Hedeflerinizi değerlendirme zamanı. Üzerinde çalışmaya başladığınız şeyleri düşünürken nasıl tepki verdiğinize dikkat edin. Eğer gergin hissetmeye başlarsanız, şimdilik onu bir kenara bırakın ve sizi rahatlatanlara odaklanın. Bir hedefe ulaşmak için gerekli olacak bireysel adımlarınızı yazın ve onlara ulaştığınızda bunları işaretleyin. Her zaman kendinize nezaket göstermeniz gerektiğini hatırlamanız için de harika bir yöntem.

Gelişim sürecinizde size ortak olacak bir bitki de edinebilirsiniz. İhtiyacı kadar su, ışık ve ilgi gördüğünde bitkilerin gelişim hızı değişir.
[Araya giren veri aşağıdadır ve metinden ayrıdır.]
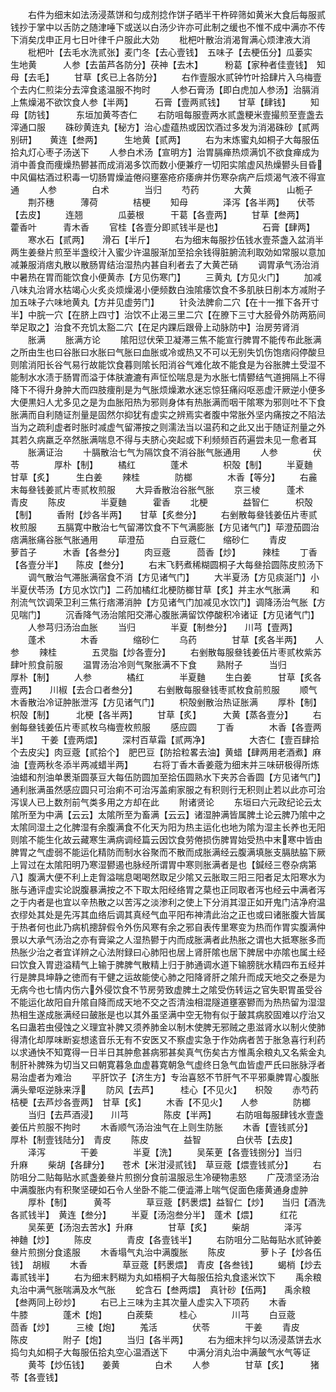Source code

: <!-- { "loadSidebar": true } -->
　　右件为细末如法汤浸蒸饼和匀成剂捻作饼子晒半干杵碎筛如黄米大食后每服贰钱抄于掌中以舌防之随津唾下或送以白汤少许亦可此制之缓也不惟不成中满亦不传下消矣戊申正月七日叶律千户服此大効
　　枇杷叶散治消渴胷满心烦津液大消
　　枇杷叶【去毛水洗贰张】麦门冬【去心壹钱】　五味子【去梗伍分】瓜蒌实　　　生地黄　　　人参【去苖芦各防分】茯神【去木】　　　粉葛【家种者佳壹钱】　知母【去毛】
　　甘草【炙已上各防分】
　　右作壹服水贰钟竹叶拾肆片入乌梅壹个去内仁煎柒分去滓食逺温服不拘时
　　人参石膏汤【即白虎加人参汤】治膈消上焦燥渴不欲饮食人参【半两】　　　石膏【壹两贰钱】　　甘草【肆钱】
　　知母【防钱】　　　东垣加黄芩杏仁
　　右防咀每服壹两水贰盏粳米壹撮煎至壹盏去滓通口服
　　硃砂黄连丸【秘方】治心虚蕴热或因饮酒过多发为消渴硃砂【贰两别研】　　黄连【叁两】　　　生地黄【贰两】
　　右为末炼蜜丸如桐子大每服伍拾丸灯心枣子汤送下
　　人参白术汤【宣明方】治胃膈瘅热烦满饥不欲食瘅成为消中善食而痩燥热鬰甚而成消渴多饮而数小便兼疗一切阳实隂虚风热燥鬰头目昏中风偏枯酒过积毒一切肠胃燥澁倦闷壅塞疮疥痿痹并伤寒杂病产后烦渴气液不得宣通
　　人参　　　　白术　　　　当归
　　芍药　　　　大黄　　　　山栀子
　　荆芥穗　　　薄荷　　　　桔梗
　　知母　　　　泽泻【各半两】　　伏苓【去皮】
　　连翘　　　　瓜蒌根　　　干葛【各壹两】
　　甘草【叁两】　　　藿香叶　　　青木香
　　官桂【各壹分即贰钱半是也】　　　　　石膏【肆两】
　　寒水石【贰两】　　滑石【半斤】
　　右为细末每服抄伍钱水壹茶盏入盆消半两生姜叄片煎至半盏绞汁入蜜少许温服渐加至拾余钱得脏腑流利取効如常服以意加减兼服消痞丸散以散肠胃结治湿热内甚自利者去了大黄芒硝
　　调胃承气汤治消中暑热在胃而能饮食小便黄赤【方见伤寒门】
　　三黄丸【方见火门】
　　加减八味丸治肾水枯竭心火炙炎烦燥渴小便频数白浊隂痿饮食不多肌肤日削本方减附子加五味子六味地黄丸【方并见虚劳门】
　　针灸法脾俞二穴【在十一推下各开寸半】中脘一穴【在脐上四寸】治饮不止渴三里二穴【在膫下三寸大胫骨外防两筋间举足取之】治食不充饥太豁二穴【在足内踝后跟骨上动脉防中】治房劳肾消
　　胀满
　　胀满方论
　　隂阳愆伏荣卫凝滞三焦不能宣行脾胃不能传布此胀满之所由生也曰谷胀曰水胀曰气胀曰血胀或冷或热又不可以无别失饥伤饱痞闷停酸旦则隂消阳长谷气易行故能饮食暮则隂长阳消谷气难化故不能食是为谷胀脾土受湿不能制水水渍于肠胃而溢于体肤漉漉有声怔忪喘息是为水胀七情鬰结气道拥隔上不得降下不得升身肿大而四肢痩削是为气胀烦燥漱水迷忘惊狂痛闷呕恶虚汗厥逆小便多大便黒妇人尤多见之是为血胀阳热为邪则身体有热胀满而咽干隂寒为邪则吐不下食胀满而自利随证剂量是固然尔抑犹有虚实之辨焉实者腹中常胀外坚内痛按之不陷法当为之疏利虚者时胀时减虚气留滞按之则濡法当以温药和之此又出于随证剂量之外其若久病羸乏卒然胀满喘息不得与夫脐心突起或下利频频百药遍尝未见一愈者耳
　　胀满证治
　　十膈散治七气为隔饮食不消谷胀气胀通用
　　人参　　　　伏苓　　　　厚朴【制】
　　橘红　　　　蓬术　　　　枳殻【制】
　　半夏麯　　　甘草【炙】　　　生白姜
　　辣桂　　　　防榔　　　　木香【等分】
　　右麄末每叄钱姜贰片枣贰枚煎服
　　大异香散治谷胀气胀
　　京三棱　　　蓬术　　　　青皮
　　陈皮　　　　半夏麯　　　霍香
　　北梗　　　　益智仁　　　枳殻【制】
　　香附【炒各半两】　　甘草【炙叁分】
　　右剉散每叄钱姜伍片枣贰枚煎服
　　五膈寛中散治七气留滞饮食不下气满膨胀【方见诸气门】荜澄茄圆治痞满胀痛谷胀气胀通用
　　荜澄茄　　　白豆蔲仁　　缩砂仁
　　青皮　　　　萝苩子　　　木香【各叁分】
　　肉豆蔲　　　茴香【炒】　　　辣桂
　　丁香【各壹分半】　　陈皮【叁分】
　　右末飞麫煮稀糊圆桐子大每叄拾圆陈皮煎汤下
　　调气散治气滞胀满宿食不消【方见诸气门】
　　大半夏汤【方见痰涎门】小半夏伏苓汤【方见水饮门】二药加橘红北梗防榔甘草【炙】并主水气胀满
　　和剂流气饮调荣卫利三焦行痞滞消肿【方见诸气门加减见水饮门】调降汤治气胀【方见喘门】
　　沉香降气汤治隂阳交滞心腹胀满留饮停酸积冷诸证【方见诸气门】
　　人参芎归汤治血胀
　　当归　　　　半夏【制叁分】　　川芎【壹两】
　　蓬术　　　　木香　　　　缩砂仁
　　乌药　　　　甘草【炙各半两】　　人参
　　辣桂　　　　五灵脂【炒各壹分】
　　右剉散每服叄钱姜伍片枣贰枚紫苏肆叶煎食前服
　　温胃汤治冷则气聚胀满不下食
　　熟附子　　　当归　　　　厚朴【制】
　　人参　　　　橘红　　　　半夏麯
　　生白姜　　　甘草【炙各壹两】　　川椒【去合口者叁分】
　　右剉散每服叄钱枣贰枚食前煎服
　　顺气木香散治冷证肿胀泄泻【方见诸气门】
　　枳殻剉散治热证胀满
　　厚朴【制】　　　枳殻【制】　　　北梗【各半两】
　　甘草【炙】　　　大黄【蒸各壹分】
　　右剉每叄钱姜伍片枣贰枚乌梅壹枚煎服
　　感应圆
　　丁香　　　　木香【各壹两半】　　干姜【壹两煨】
　　深村百草霜【贰两净】　　　　　大杏仁【壹百肆拾个去皮尖】肉豆蔲【贰拾个】　肥巴豆【防拾粒畧去油】黄蜡【肆两用老酒煮】麻油【壹两秋冬添半两减蜡半两】
　　右将丁香木香姜蔲为细末并三味研极得所炼油蜡和剂油单褁渐圆菉豆大每伍防圆加至拾伍圆熟水下夹苏合香圆【方见诸气门】通利胀满虽然感应圆只可治痢不可治泻盖痢家服之有积则行无积则止若以此亦可治泻误人已上数剂前气类多用之方却在此
　　附诸贤论
　　东垣曰六元政纪论云太隂所至为中满【云云】太隂所至为畜满【云云】诸湿肿满皆属脾土论云脾乃隂中之太隂同湿土之化脾湿有余腹满食不化天为阳为热主运化也地为隂为湿主长养也无阳则隂不能生化故云藏寒生满病调经篇云因饮食劳倦损伤脾胃始受热中末寒中皆由脾胃之气虚弱不能运化精防而制水谷聚而不散而成胀满经云腹满填胀支膈胠脇下厥上冐过在太隂阳明乃寒湿鬰遏也脉经所谓胃中寒则胀满者是也【鍼经三卷杂病第八】腹满大便不利上走胷溢喘息喝喝然取足少隂又云胀取三阳三阳者足太阳寒水为胀与通评虚实论説腹暴满按之不下取太阳经络胃之菒也正同取者泻也经云中满者泻之于内者是也宜以辛热散之以苦泻之淡渗利之使上下分消其湿正如开鬼门洁净府温衣缪处其处是先泻其血络后调其真经气血平阳布神清此治之正也或曰诸胀腹大皆属于热者何也此乃病机摠辞假令外伤风寒有余之邪自表传里寒变为热而作胃实腹满仲景以大承气汤治之亦有膏粱之人湿热鬰于内而成胀满者此热胀之谓也大抵寒胀多而热胀少治之者宜详辨之心法附録曰心肺阳也居上肾肝隂也居下脾居中亦隂也属土经曰饮食入胃逰溢精气上输于脾脾气散精上归于肺通调水道下输膀胱水精四布五经并行是脾具坤静之徳而有干健之运故能使心肺之阳降肾肝之隂升而成天地交之泰是为无病今也七情内伤六外侵饮食不节房劳致虚脾土之隂受伤转运之官失职胃虽受谷不能运化故阳自升隂自降而成天地不交之否清浊相混隧道壅塞鬰而为热热留为湿湿热相生遂成胀满经曰皷胀是也以其外虽坚满中空无物有似于皷其病胶固难以疗治又名曰蛊若虫侵蚀之义理宜补脾又须养肺金以制木使脾无邪贼之患滋肾水以制火使肺得清化却厚味断妄想逺音乐无有不安医又不察虚实急于作効病者苦于胀急喜行利药以求通快不知寛得一日半日其肿愈甚病邪甚矣真气伤矣古方惟禹余粮丸又名紫金丸制肝补脾殊为切当又曰朝寛暮急血虚暮寛朝急气虚终日急气血皆虚严氏曰胀脉浮者易治虚者为难治
　　平肝饮子【济生方】专治喜怒不节肝气不平邪乗脾胃心腹胀满头晕呕逆脉来浮
　　防风【去芦】　　　桂心【不见火】　　枳殻
　　赤芍药　　　桔梗【去芦炒各壹两】　甘草【炙】
　　木香【不见火】　　人参　　　　防榔
　　当归【去芦酒浸】　　川芎　　　　陈皮【半两】
　　右防咀每服肆钱水壹盏姜伍片煎服不拘时
　　木香顺气汤治浊气在上则生防胀
　　木香【壹钱贰分】　　厚朴【制壹钱陆分】　青皮
　　陈皮　　　　益智　　　　白伏苓【去皮】
　　泽泻　　　　干姜　　　　半夏【洗】
　　吴茱茰【各壹钱捌分】当归　　　　升麻
　　柴胡【各肆分】　　苍术【米泔浸贰钱】　草豆蔲【煨壹钱贰分】
　　右防咀分二贴每贴水贰盏姜叄片煎捌分食前温服忌生冷硬物恚怒
　　广茂溃坚汤治中满腹胀内有积聚坚硬如石令人坐卧不能二便澁滞上喘气促面色痿黄通身虚肿
　　厚朴【制】　　　黄芩　　　　草豆蔲【麫褁煨】益智仁【炒】　　当归【酒洗各贰钱半】　黄连【叁分】
　　半夏【汤泡叁分半】　蓬术【煨】　　　红花
　　吴茱茰【汤泡去苦水】升麻　　　　甘草【炙】
　　柴胡　　　　泽泻　　　　神麯【炒】
　　陈皮　　　　青皮【各壹钱半】
　　右防咀分二贴每贴水贰钟姜叄片煎捌分食逺服
　　木香塌气丸治中满腹胀
　　陈皮　　　　萝卜子【炒各伍钱】　胡椒
　　木香　　　　草豆蔲【麫褁煨】　青皮【各叁钱】
　　蝎梢【炒去毒贰钱半】
　　右为细末麫糊为丸如梧桐子大每服伍拾丸食逺米饮下
　　禹余粮丸治中满气胀喘满及水气胀
　　蛇含石【叁两煨】　真针砂【伍两】　　禹余粮【叁两同上砂炒】
　　右已上三味为主其次量人虚实入下项药
　　木香　　　　牛膝　　　　蓬术【炮】
　　白蒺蔾　　　桂心　　　　川芎
　　白豆蔲　　　茴香【炒】　　　三棱【炮】
　　羗活　　　　伏苓　　　　干姜
　　青皮　　　　陈皮　　　　附子【炮】
　　当归【各半两】
　　右为细末拌匀以汤浸蒸饼去水捣匀丸如桐子大每服伍拾丸空心温酒送下
　　中满分消丸治中满皷气水气等证
　　黄芩【炒伍钱】　　姜黄　　　　白术
　　人参　　　　甘草【炙】　　　猪苓【各壹钱】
Bu gelişimi kendinizle beraber takip etmek adına da harika bir gözlem ve hatırlama metodu yaratır aslında bitki bakımı. Sizi doğaya yakınlaştırırken bitkiler, zihin dalgalarınızı da sakinleştirecek daha iyi konsantre olmanızı sağlayacaktır. Yaşam ortamınıza doğadan yeşil bitkiler eklemek görsel ve zihinsel olarak meditatif ve motive edici bir etkiye sahiptir.